Hibbett is bringing Happy Returns to its stores across the U.S.

Athletic-inspired fashion retailer Hibbett is adding Happy Returns Return Bars to its more than 1,100 Hibbett and City Gear stores across the U.S., allowing online shoppers to quickly return items from hundreds of retailers without the need for boxes or labels.

Hibbett hopes that accepting returns from other retailers in its stores will increase foot traffic and help to introduce its brand to new customers, something that similar programs have done for other retailers. For example, when Kohl’s first piloted the launch of Amazon return kiosks in 2017, it saw new customers increase 9% at test locations compared to 1% increases at other stores. That partnership has since been expanded chainwide.

“Innovation is a key operating principle for Hibbett as we continuously look for ways to improve the shopper experience and adapt to ever-changing consumer needs and wants,” said Ben Knighten, SVP of Store Operations for Hibbett in a statement. “We are helping expand the Happy Returns network with the added convenience of more than 1,100 new Return Bars and introducing Happy Returns shoppers to the best-in-class Hibbett and City Gear customer experience.”

To use Happy Returns, online shoppers retrieve a QR code from the website where they purchased their item, then bring that item to a Return Bar and drop it off, unboxed, for an immediate refund.
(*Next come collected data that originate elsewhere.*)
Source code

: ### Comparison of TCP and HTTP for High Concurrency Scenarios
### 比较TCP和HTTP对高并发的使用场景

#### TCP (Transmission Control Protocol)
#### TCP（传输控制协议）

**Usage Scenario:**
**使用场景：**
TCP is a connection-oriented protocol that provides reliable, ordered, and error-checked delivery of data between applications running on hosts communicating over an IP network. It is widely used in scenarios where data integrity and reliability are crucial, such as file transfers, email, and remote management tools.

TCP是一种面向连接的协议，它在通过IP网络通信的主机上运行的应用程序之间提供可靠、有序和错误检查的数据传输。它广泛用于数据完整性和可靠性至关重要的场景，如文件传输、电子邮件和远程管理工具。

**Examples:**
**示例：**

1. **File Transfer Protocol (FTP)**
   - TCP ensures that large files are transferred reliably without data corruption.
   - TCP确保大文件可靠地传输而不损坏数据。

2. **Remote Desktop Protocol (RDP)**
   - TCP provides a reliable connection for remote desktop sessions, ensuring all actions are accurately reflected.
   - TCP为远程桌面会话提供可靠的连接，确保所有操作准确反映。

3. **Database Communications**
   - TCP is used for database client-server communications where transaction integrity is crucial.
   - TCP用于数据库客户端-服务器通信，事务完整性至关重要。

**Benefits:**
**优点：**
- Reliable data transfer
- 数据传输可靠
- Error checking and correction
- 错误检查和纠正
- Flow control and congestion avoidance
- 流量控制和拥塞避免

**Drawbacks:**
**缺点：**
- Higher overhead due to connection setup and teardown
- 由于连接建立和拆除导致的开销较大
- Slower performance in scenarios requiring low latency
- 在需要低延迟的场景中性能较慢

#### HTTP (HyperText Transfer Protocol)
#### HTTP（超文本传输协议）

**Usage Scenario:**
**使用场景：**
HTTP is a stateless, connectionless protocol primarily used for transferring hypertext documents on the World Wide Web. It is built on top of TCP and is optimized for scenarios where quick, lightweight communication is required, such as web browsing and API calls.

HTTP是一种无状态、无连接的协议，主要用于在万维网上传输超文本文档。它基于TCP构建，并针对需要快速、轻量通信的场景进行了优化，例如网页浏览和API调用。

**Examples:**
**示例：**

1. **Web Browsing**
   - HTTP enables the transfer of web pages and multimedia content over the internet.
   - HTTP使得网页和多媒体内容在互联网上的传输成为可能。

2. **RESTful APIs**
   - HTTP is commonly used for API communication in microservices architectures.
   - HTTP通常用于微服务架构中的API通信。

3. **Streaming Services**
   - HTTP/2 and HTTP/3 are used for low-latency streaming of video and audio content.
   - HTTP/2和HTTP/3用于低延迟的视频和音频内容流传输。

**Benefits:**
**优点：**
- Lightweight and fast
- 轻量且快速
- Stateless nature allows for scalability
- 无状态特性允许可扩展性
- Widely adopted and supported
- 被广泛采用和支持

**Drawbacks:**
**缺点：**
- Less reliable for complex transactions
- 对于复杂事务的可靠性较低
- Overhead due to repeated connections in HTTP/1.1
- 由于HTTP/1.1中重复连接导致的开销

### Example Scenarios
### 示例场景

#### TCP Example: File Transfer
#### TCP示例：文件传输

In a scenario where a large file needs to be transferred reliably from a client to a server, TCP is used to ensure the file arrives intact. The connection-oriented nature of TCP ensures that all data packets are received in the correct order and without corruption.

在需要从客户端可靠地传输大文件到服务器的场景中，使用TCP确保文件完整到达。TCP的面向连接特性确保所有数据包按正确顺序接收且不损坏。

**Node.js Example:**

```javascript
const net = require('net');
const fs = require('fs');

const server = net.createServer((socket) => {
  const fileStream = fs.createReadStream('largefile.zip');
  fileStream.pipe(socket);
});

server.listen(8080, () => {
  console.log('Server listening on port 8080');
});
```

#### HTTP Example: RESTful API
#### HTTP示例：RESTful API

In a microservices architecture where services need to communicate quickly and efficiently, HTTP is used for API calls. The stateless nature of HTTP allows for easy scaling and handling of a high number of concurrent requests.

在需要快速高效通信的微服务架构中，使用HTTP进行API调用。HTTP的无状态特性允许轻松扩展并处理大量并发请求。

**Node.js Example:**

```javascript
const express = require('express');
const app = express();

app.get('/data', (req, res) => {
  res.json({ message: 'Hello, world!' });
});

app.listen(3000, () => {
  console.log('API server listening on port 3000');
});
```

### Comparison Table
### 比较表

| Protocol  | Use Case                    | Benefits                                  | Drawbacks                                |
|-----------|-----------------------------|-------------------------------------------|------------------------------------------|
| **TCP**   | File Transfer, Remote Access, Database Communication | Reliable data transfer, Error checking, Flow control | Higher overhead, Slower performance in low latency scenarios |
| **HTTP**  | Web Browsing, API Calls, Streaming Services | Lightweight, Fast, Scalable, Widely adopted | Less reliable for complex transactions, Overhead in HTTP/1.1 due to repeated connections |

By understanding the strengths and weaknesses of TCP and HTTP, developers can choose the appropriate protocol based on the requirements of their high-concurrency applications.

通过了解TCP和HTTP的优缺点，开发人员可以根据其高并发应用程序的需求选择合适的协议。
Customers who use Return Bars in Hibbett or City Gear stores also will receive a coupon to use in-store once their return is completed.


“Returns are finally being recognized for their importance in the shopping journey,” said David Sobie, VP of Happy Returns in a statement. “Shoppers have no patience for printing labels or boxing items to return via mail and instead overwhelmingly choose to return box-free and in person whenever possible. With the addition of Hibbett’s stores to our network, we now have over 6,000 Return Bars, which means 78% of American households are within a 10-mile drive of a Happy Returns drop-off location.”

Happy Returns, which was acquired by PayPal in 2021, isn’t the only company trying to make the complicated issue of online returns more convenient and cost-effective:

  • Amazon continues to expand its network of in-store returns drop-off points, which in addition to Kohl’s now also includes a pilot at Staples;
  • FedEx plans to launch its new Consolidated Returns solution in early 2023, which will allow shoppers who purchase items from participating retailers to drop returns with no box or label at FedEx Office locations;
  • DoorDash has introduced a new Package Pickup service, allowing consumers to have the service deliver up to five return items per trip to UPS, FedEx or the USPS; and
  • is piloting a new returns program with UPS that will allow Overstock customers to schedule doorstep pickup for returns of unwanted furniture, with no re-boxing required.